By Rajiv Anand, Axis Mutual Fund
Another budget done. As usual some incremental tweaks. Some more allocations to social programmes, many of which don’t see light of the day. One can however see a big emphasis on women, including the creation of bank for women! This budget was meant to address two key issues – Get growth going which will create jobs and help manage inflation and secondly make financial instruments more attractive. Let us look at each one separately.
The reintroduction of Investment Allowance, a tax break for creating new assets is positive. Apart from that, there was little to spur growth. While the RGESS (Rajiv Gandhi Equity Savings Scheme) has been liberalised to some extent with tax benefits now available for three years, it is still too cumbersome for investors to get into this scheme and the tax benefit too small. One big issue is the lack of retail participation in equity markets or equity mutual funds. I did not see anything to enthuse domestic investors into the markets.
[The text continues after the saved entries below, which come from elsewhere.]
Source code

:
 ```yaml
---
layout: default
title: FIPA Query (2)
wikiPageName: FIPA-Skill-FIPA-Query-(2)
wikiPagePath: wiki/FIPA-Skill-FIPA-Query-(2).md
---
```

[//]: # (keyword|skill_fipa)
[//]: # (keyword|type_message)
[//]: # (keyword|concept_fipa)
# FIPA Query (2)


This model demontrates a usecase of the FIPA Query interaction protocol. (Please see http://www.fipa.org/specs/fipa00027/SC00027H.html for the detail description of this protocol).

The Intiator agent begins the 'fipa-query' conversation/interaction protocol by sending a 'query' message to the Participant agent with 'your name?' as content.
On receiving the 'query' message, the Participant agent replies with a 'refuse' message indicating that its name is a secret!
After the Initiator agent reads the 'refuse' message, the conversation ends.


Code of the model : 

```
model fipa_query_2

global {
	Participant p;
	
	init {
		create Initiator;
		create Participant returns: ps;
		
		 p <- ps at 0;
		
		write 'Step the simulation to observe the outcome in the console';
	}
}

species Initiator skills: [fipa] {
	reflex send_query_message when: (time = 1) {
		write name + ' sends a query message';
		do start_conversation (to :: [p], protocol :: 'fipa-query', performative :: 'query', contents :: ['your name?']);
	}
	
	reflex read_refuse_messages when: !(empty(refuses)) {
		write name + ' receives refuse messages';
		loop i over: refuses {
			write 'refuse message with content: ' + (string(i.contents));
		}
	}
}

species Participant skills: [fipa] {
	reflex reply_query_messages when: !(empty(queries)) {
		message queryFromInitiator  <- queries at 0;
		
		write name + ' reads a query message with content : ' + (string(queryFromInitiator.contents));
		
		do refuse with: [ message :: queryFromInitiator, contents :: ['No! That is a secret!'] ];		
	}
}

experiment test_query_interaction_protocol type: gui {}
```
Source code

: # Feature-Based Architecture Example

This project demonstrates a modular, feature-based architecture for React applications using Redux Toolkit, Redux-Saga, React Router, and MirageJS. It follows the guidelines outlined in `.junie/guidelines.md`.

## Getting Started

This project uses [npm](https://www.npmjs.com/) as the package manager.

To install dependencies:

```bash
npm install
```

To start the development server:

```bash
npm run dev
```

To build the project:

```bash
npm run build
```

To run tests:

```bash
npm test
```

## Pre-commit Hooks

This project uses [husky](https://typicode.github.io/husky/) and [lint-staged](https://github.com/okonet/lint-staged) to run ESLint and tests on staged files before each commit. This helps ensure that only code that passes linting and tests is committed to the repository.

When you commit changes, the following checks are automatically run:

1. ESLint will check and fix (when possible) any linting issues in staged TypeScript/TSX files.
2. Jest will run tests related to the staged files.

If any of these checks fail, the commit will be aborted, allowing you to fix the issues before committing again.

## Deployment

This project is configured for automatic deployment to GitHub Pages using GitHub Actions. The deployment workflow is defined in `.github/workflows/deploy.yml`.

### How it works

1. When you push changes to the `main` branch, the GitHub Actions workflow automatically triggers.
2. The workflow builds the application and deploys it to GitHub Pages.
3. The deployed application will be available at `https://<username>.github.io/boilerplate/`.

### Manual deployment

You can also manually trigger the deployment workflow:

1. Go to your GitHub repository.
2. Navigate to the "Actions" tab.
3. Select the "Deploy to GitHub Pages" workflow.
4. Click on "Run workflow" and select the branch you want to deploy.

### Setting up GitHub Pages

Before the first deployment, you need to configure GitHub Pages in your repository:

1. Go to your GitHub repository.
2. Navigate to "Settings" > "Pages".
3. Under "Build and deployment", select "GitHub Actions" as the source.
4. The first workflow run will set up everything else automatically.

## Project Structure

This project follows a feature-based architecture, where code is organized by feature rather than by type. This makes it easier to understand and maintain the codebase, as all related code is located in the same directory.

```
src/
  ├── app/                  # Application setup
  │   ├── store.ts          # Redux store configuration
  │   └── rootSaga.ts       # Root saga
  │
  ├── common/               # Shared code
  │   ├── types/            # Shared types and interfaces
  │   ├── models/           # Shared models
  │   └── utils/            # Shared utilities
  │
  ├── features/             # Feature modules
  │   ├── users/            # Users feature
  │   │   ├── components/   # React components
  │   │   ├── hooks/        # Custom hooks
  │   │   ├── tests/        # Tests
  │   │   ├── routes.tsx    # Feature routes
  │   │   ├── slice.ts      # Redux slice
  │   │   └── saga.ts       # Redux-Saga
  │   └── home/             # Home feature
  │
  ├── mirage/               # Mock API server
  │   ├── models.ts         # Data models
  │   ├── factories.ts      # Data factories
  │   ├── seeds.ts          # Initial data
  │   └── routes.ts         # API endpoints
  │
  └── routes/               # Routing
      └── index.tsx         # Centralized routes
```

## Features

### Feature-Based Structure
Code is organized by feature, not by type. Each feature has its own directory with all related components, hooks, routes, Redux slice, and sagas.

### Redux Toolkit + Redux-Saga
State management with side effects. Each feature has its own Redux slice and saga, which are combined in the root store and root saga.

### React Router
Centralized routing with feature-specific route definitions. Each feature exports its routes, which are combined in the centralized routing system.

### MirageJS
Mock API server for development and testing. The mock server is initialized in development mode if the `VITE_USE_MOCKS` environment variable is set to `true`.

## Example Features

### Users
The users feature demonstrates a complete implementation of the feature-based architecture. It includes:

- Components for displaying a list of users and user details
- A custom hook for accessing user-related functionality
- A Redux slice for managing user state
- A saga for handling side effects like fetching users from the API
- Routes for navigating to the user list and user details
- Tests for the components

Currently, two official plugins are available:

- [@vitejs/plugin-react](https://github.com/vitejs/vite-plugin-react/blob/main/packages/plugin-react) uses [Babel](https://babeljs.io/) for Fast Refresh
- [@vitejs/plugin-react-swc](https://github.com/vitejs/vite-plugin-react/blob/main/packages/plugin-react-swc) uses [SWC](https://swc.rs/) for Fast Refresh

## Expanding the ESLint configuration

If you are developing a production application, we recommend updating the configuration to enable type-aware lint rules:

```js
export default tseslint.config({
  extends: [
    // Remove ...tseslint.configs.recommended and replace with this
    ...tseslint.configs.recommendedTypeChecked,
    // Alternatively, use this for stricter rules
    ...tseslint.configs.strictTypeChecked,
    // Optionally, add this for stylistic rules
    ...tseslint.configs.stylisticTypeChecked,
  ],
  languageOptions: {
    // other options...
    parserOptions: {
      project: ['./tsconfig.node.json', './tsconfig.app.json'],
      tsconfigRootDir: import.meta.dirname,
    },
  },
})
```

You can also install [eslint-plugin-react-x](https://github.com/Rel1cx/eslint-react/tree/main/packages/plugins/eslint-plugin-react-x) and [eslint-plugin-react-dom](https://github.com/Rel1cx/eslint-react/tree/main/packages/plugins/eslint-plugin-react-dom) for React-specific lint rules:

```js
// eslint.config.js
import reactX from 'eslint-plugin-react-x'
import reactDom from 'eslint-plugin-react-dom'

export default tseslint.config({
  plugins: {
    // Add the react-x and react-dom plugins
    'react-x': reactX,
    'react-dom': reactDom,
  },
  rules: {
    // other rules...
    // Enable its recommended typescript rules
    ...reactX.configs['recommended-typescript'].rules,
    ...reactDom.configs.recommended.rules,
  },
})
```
Corporates have been helped by keeping both direct and indirect taxes stable. There has however been an increase in surcharge on corporation tax. The surcharge will also apply to dividend distribution tax (both for corporates and mutual funds).
In a pre-election year the FM has managed to present a budget that has made the requisite allocations to please the electorate and at the same time kept the aam admi happy by not raising taxes. He has however decided to target the super rich by increasing taxation on their income as well as on luxury cars and yachts.It is disappointing that tax revenues are only being increased from 42,800 honest tax payers and no attempt is being made to increase the tax base itself.
Despite the fact tax rates have not been increased tax revenues are estimated to grow at 20%. This seems ambitious for an economy that is expected to grow at about 6% in FY14.